____ Input for this task

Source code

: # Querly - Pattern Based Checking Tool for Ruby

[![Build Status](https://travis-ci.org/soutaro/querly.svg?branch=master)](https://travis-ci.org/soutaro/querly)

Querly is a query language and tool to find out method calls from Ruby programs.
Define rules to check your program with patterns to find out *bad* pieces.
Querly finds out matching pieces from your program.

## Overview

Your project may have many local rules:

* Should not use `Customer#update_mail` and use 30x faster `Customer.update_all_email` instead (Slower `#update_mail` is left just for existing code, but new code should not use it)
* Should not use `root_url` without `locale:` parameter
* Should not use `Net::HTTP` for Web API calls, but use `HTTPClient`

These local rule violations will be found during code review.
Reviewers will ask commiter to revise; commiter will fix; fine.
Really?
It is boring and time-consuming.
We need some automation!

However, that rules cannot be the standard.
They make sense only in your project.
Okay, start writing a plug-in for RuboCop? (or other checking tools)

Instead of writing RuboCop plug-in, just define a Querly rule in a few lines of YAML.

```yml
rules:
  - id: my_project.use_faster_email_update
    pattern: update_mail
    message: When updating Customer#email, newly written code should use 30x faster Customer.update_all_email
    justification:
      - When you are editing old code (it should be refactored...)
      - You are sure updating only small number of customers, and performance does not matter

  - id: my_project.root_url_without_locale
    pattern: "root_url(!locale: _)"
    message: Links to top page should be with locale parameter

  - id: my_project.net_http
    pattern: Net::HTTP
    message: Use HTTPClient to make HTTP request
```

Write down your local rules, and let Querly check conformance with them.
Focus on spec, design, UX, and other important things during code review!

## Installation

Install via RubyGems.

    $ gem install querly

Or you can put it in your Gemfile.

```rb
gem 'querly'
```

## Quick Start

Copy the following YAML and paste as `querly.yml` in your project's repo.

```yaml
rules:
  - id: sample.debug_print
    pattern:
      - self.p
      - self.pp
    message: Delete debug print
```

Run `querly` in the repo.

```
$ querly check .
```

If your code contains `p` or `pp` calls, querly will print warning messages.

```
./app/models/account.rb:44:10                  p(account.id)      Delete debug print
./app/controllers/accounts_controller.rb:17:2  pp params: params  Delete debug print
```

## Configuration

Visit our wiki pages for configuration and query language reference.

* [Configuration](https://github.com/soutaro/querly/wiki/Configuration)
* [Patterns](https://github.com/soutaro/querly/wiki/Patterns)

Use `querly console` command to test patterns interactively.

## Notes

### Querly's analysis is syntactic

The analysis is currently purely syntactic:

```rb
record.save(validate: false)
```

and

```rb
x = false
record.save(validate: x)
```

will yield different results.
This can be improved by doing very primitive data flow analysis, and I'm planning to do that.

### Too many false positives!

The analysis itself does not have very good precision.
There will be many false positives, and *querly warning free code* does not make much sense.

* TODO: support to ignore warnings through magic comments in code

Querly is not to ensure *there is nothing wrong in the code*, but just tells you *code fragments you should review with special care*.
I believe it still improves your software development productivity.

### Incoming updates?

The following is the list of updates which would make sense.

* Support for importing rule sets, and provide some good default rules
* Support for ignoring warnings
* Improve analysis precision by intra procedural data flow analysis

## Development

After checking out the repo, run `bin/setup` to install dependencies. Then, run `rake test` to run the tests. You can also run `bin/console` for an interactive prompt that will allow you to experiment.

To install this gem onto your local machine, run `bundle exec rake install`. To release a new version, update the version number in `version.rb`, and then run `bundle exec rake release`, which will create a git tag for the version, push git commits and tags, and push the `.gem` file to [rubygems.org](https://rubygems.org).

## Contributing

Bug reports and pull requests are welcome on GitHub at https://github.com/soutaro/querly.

________

### Work task
I'd like the lines above from the one with "Copy the following" up to and including the one with "The following is" copied exactly, with no other lines.

### The answer
Copy the following YAML and paste as `querly.yml` in your project's repo.

```yaml
rules:
  - id: sample.debug_print
    pattern:
      - self.p
      - self.pp
    message: Delete debug print
```

Run `querly` in the repo.

```
$ querly check .
```

If your code contains `p` or `pp` calls, querly will print warning messages.

```
./app/models/account.rb:44:10                  p(account.id)      Delete debug print
./app/controllers/accounts_controller.rb:17:2  pp params: params  Delete debug print
```

## Configuration

Visit our wiki pages for configuration and query language reference.

* [Configuration](https://github.com/soutaro/querly/wiki/Configuration)
* [Patterns](https://github.com/soutaro/querly/wiki/Patterns)

Use `querly console` command to test patterns interactively.

## Notes

### Querly's analysis is syntactic

The analysis is currently purely syntactic:

```rb
record.save(validate: false)
```

and

```rb
x = false
record.save(validate: x)
```

will yield different results.
This can be improved by doing very primitive data flow analysis, and I'm planning to do that.

### Too many false positives!

The analysis itself does not have very good precision.
There will be many false positives, and *querly warning free code* does not make much sense.

* TODO: support to ignore warnings through magic comments in code

Querly is not to ensure *there is nothing wrong in the code*, but just tells you *code fragments you should review with special care*.
I believe it still improves your software development productivity.

### Incoming updates?

The following is the list of updates which would make sense.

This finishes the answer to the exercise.